■ **ASSIGNMENT**: Copy out the data word for word, without any of its pictures.

TASK INPUT START

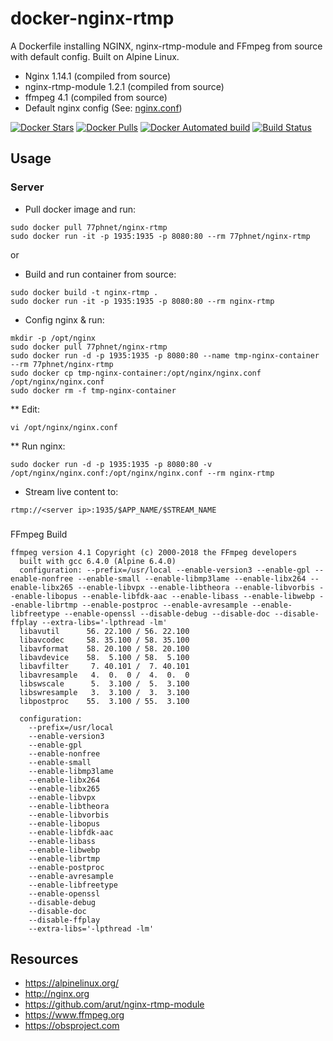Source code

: # docker-nginx-rtmp
A Dockerfile installing NGINX, nginx-rtmp-module and FFmpeg from source with
default config. Built on Alpine Linux.

* Nginx 1.14.1 (compiled from source)
* nginx-rtmp-module 1.2.1 (compiled from source)
* ffmpeg 4.1 (compiled from source)
* Default nginx config (See: [nginx.conf](nginx.conf))

[![Docker Stars](https://img.shields.io/docker/stars/77phnet/nginx-rtmp.svg)](https://hub.docker.com/r/77phnet/nginx-rtmp/)
[![Docker Pulls](https://img.shields.io/docker/pulls/77phnet/nginx-rtmp.svg)](https://hub.docker.com/r/77phnet/nginx-rtmp/)
[![Docker Automated build](https://img.shields.io/docker/automated/77phnet/nginx-rtmp.svg)](https://hub.docker.com/r/77phnet/nginx-rtmp/builds/)
[![Build Status](https://travis-ci.org/alfg/docker-nginx-rtmp.svg?branch=master)](https://travis-ci.org/77phnet/docker-nginx-rtmp)

## Usage

### Server
* Pull docker image and run:
```
sudo docker pull 77phnet/nginx-rtmp
sudo docker run -it -p 1935:1935 -p 8080:80 --rm 77phnet/nginx-rtmp
```
or 

* Build and run container from source:
```
sudo docker build -t nginx-rtmp .
sudo docker run -it -p 1935:1935 -p 8080:80 --rm nginx-rtmp
```

* Config nginx & run:
```
mkdir -p /opt/nginx
sudo docker pull 77phnet/nginx-rtmp
sudo docker run -d -p 1935:1935 -p 8080:80 --name tmp-nginx-container --rm 77phnet/nginx-rtmp
sudo docker cp tmp-nginx-container:/opt/nginx/nginx.conf /opt/nginx/nginx.conf
sudo docker rm -f tmp-nginx-container
```
** Edit:
```
vi /opt/nginx/nginx.conf
```
** Run nginx:
```
sudo docker run -d -p 1935:1935 -p 8080:80 -v /opt/nginx/nginx.conf:/opt/nginx/nginx.conf --rm nginx-rtmp
```

* Stream live content to:
```
rtmp://<server ip>:1935/$APP_NAME/$STREAM_NAME
```

###
FFmpeg Build
```
ffmpeg version 4.1 Copyright (c) 2000-2018 the FFmpeg developers
  built with gcc 6.4.0 (Alpine 6.4.0)
  configuration: --prefix=/usr/local --enable-version3 --enable-gpl --enable-nonfree --enable-small --enable-libmp3lame --enable-libx264 --enable-libx265 --enable-libvpx --enable-libtheora --enable-libvorbis --enable-libopus --enable-libfdk-aac --enable-libass --enable-libwebp --enable-librtmp --enable-postproc --enable-avresample --enable-libfreetype --enable-openssl --disable-debug --disable-doc --disable-ffplay --extra-libs='-lpthread -lm'
  libavutil      56. 22.100 / 56. 22.100
  libavcodec     58. 35.100 / 58. 35.100
  libavformat    58. 20.100 / 58. 20.100
  libavdevice    58.  5.100 / 58.  5.100
  libavfilter     7. 40.101 /  7. 40.101
  libavresample   4.  0.  0 /  4.  0.  0
  libswscale      5.  3.100 /  5.  3.100
  libswresample   3.  3.100 /  3.  3.100
  libpostproc    55.  3.100 / 55.  3.100

  configuration:
    --prefix=/usr/local
    --enable-version3
    --enable-gpl
    --enable-nonfree
    --enable-small
    --enable-libmp3lame
    --enable-libx264
    --enable-libx265
    --enable-libvpx
    --enable-libtheora
    --enable-libvorbis
    --enable-libopus
    --enable-libfdk-aac
    --enable-libass
    --enable-libwebp
    --enable-librtmp
    --enable-postproc
    --enable-avresample
    --enable-libfreetype
    --enable-openssl
    --disable-debug
    --disable-doc
    --disable-ffplay
    --extra-libs='-lpthread -lm'
```

## Resources
* https://alpinelinux.org/
* http://nginx.org
* https://github.com/arut/nginx-rtmp-module
* https://www.ffmpeg.org
* https://obsproject.com
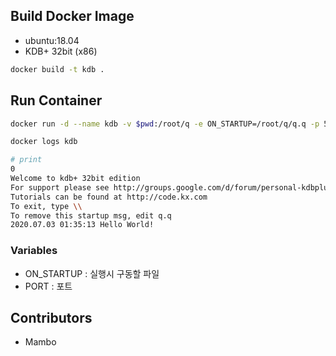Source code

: ## Build Docker Image

- ubuntu:18.04
- KDB+ 32bit (x86)

```sh
docker build -t kdb .
```

## Run Container

```sh
docker run -d --name kdb -v $pwd:/root/q -e ON_STARTUP=/root/q/q.q -p 5000:5000 kdb

docker logs kdb

# print
0
Welcome to kdb+ 32bit edition
For support please see http://groups.google.com/d/forum/personal-kdbplus
Tutorials can be found at http://code.kx.com
To exit, type \\
To remove this startup msg, edit q.q
2020.07.03 01:35:13 Hello World!
```

### Variables

- ON_STARTUP : 실행시 구동할 파일
- PORT : 포트

## Contributors
- Mambo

TASK INPUT END

■ **TASK RESULT**:
Source code

: # docker-nginx-rtmp
A Dockerfile installing NGINX, nginx-rtmp-module and FFmpeg from source with
default config. Built on Alpine Linux.

* Nginx 1.14.1 (compiled from source)
* nginx-rtmp-module 1.2.1 (compiled from source)
* ffmpeg 4.1 (compiled from source)
* Default nginx config (See: [nginx.conf](nginx.conf))

[![Docker Stars](https://img.shields.io/docker/stars/77phnet/nginx-rtmp.svg)](https://hub.docker.com/r/77phnet/nginx-rtmp/)
[![Docker Pulls](https://img.shields.io/docker/pulls/77phnet/nginx-rtmp.svg)](https://hub.docker.com/r/77phnet/nginx-rtmp/)
[![Docker Automated build](https://img.shields.io/docker/automated/77phnet/nginx-rtmp.svg)](https://hub.docker.com/r/77phnet/nginx-rtmp/builds/)
[![Build Status](https://travis-ci.org/alfg/docker-nginx-rtmp.svg?branch=master)](https://travis-ci.org/77phnet/docker-nginx-rtmp)

## Usage

### Server
* Pull docker image and run:
```
sudo docker pull 77phnet/nginx-rtmp
sudo docker run -it -p 1935:1935 -p 8080:80 --rm 77phnet/nginx-rtmp
```
or 

* Build and run container from source:
```
sudo docker build -t nginx-rtmp .
sudo docker run -it -p 1935:1935 -p 8080:80 --rm nginx-rtmp
```

* Config nginx & run:
```
mkdir -p /opt/nginx
sudo docker pull 77phnet/nginx-rtmp
sudo docker run -d -p 1935:1935 -p 8080:80 --name tmp-nginx-container --rm 77phnet/nginx-rtmp
sudo docker cp tmp-nginx-container:/opt/nginx/nginx.conf /opt/nginx/nginx.conf
sudo docker rm -f tmp-nginx-container
```
** Edit:
```
vi /opt/nginx/nginx.conf
```
** Run nginx:
```
sudo docker run -d -p 1935:1935 -p 8080:80 -v /opt/nginx/nginx.conf:/opt/nginx/nginx.conf --rm nginx-rtmp
```

* Stream live content to:
```
rtmp://<server ip>:1935/$APP_NAME/$STREAM_NAME
```

###
FFmpeg Build
```
ffmpeg version 4.1 Copyright (c) 2000-2018 the FFmpeg developers
  built with gcc 6.4.0 (Alpine 6.4.0)
  configuration: --prefix=/usr/local --enable-version3 --enable-gpl --enable-nonfree --enable-small --enable-libmp3lame --enable-libx264 --enable-libx265 --enable-libvpx --enable-libtheora --enable-libvorbis --enable-libopus --enable-libfdk-aac --enable-libass --enable-libwebp --enable-librtmp --enable-postproc --enable-avresample --enable-libfreetype --enable-openssl --disable-debug --disable-doc --disable-ffplay --extra-libs='-lpthread -lm'
  libavutil      56. 22.100 / 56. 22.100
  libavcodec     58. 35.100 / 58. 35.100
  libavformat    58. 20.100 / 58. 20.100
  libavdevice    58.  5.100 / 58.  5.100
  libavfilter     7. 40.101 /  7. 40.101
  libavresample   4.  0.  0 /  4.  0.  0
  libswscale      5.  3.100 /  5.  3.100
  libswresample   3.  3.100 /  3.  3.100
  libpostproc    55.  3.100 / 55.  3.100

  configuration:
    --prefix=/usr/local
    --enable-version3
    --enable-gpl
    --enable-nonfree
    --enable-small
    --enable-libmp3lame
    --enable-libx264
    --enable-libx265
    --enable-libvpx
    --enable-libtheora
    --enable-libvorbis
    --enable-libopus
    --enable-libfdk-aac
    --enable-libass
    --enable-libwebp
    --enable-librtmp
    --enable-postproc
    --enable-avresample
    --enable-libfreetype
    --enable-openssl
    --disable-debug
    --disable-doc
    --disable-ffplay
    --extra-libs='-lpthread -lm'
```

## Resources
* https://alpinelinux.org/
* http://nginx.org
* https://github.com/arut/nginx-rtmp-module
* https://www.ffmpeg.org
* https://obsproject.com
Source code

: ## Build Docker Image

- ubuntu:18.04
- KDB+ 32bit (x86)

```sh
docker build -t kdb .
```

## Run Container

```sh
docker run -d --name kdb -v $pwd:/root/q -e ON_STARTUP=/root/q/q.q -p 5000:5000 kdb

docker logs kdb

# print
0
Welcome to kdb+ 32bit edition
For support please see http://groups.google.com/d/forum/personal-kdbplus
Tutorials can be found at http://code.kx.com
To exit, type \\
To remove this startup msg, edit q.q
2020.07.03 01:35:13 Hello World!
```

### Variables

- ON_STARTUP : 실행시 구동할 파일
- PORT : 포트

## Contributors
- Mambo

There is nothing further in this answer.